Le film suit ces adolescents et leurs parents dans leurs tentatives d'avancer dans la vie et de se trouver, à l'heure où la technologie a transformé les communications, les relations, la perception de soi, la vie amoureuse, alouette! Au programme: infidélité, dépendance à la pornographie, anorexie, recherche de la gloire, culture du jeu vidéo. Autant de thèmes qui auraient pu être exploités il y a 10 ou 20 ans. «La grande différence, aujourd'hui, c'est l'accessibilité», souligne Jason Reitman. C'est ce que (dé) montre Men, Women & Children.

«Nous possédons tous ces boîtes magiques qui nous permettent d'explorer facilement les zones de lumière et d'ombre que l'on a tous en nous», poursuit celui dont la fille va bientôt avoir 8 ans et qui, il l'admet, est terrifié par tout ce qui se trouve à portée de ses doigts.
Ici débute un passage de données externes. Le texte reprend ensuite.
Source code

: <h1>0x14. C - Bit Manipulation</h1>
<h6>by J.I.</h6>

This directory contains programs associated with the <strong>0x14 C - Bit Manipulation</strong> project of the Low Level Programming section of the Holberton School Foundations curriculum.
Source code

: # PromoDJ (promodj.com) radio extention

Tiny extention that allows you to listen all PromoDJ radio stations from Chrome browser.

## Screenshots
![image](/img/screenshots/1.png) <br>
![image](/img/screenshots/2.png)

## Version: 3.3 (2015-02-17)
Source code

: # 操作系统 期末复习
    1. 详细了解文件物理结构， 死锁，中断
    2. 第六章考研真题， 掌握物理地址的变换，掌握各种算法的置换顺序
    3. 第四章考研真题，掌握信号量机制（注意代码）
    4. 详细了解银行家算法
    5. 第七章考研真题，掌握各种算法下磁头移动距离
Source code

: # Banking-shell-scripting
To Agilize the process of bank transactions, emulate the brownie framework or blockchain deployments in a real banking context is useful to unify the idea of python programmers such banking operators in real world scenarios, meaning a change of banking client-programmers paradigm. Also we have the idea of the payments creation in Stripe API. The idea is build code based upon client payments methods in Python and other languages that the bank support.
«Je frémis chaque fois qu'elle me demande un téléphone. À 12 ans, je roulais à vélo jusqu'au kiosque à journaux, j'attrapais un magazine Mad, je l'ouvrais, j'y insérais un Penthouse et j'avais quelques minutes pour mémoriser ce que je voyais. Maintenant, à 10 ans, vous allez sur l'internet et vous trouvez des réponses à toutes les questions que vous vous posez... et même à celles que vous ne vous posez pas encore. Le pire début de conversation, aujourd'hui, c'est quand votre enfant arrive et dit: «P'pa, j'ai vu quelque chose sur l'internet...» Il vaut mieux être préparé à avoir des discussions difficiles.»

Et à donner des réponses. Essayer, en tout cas. Chose que le cinéaste et sa coscénariste Erin Cressida Wilson n'avaient pas l'intention de faire ici. Leur but était plutôt de tendre un miroir à la société, de présenter un reflet de la situation actuelle.

«Je ne veux pas être perçu comme quelqu'un qui apporte ou qui possède des réponses. Ce serait présomptueux de ma part. Et puis, ce peut parfois être la raison de faire un documentaire, mais pas une fiction», explique celui qui, de toute manière, s'intéresse avant tout aux gens: «Pour moi, Thank You for Smoking ne traitait pas de la cigarette ni Juno de la grossesse adolescente. J'ai été interpellé par les protagonistes de ces histoires.»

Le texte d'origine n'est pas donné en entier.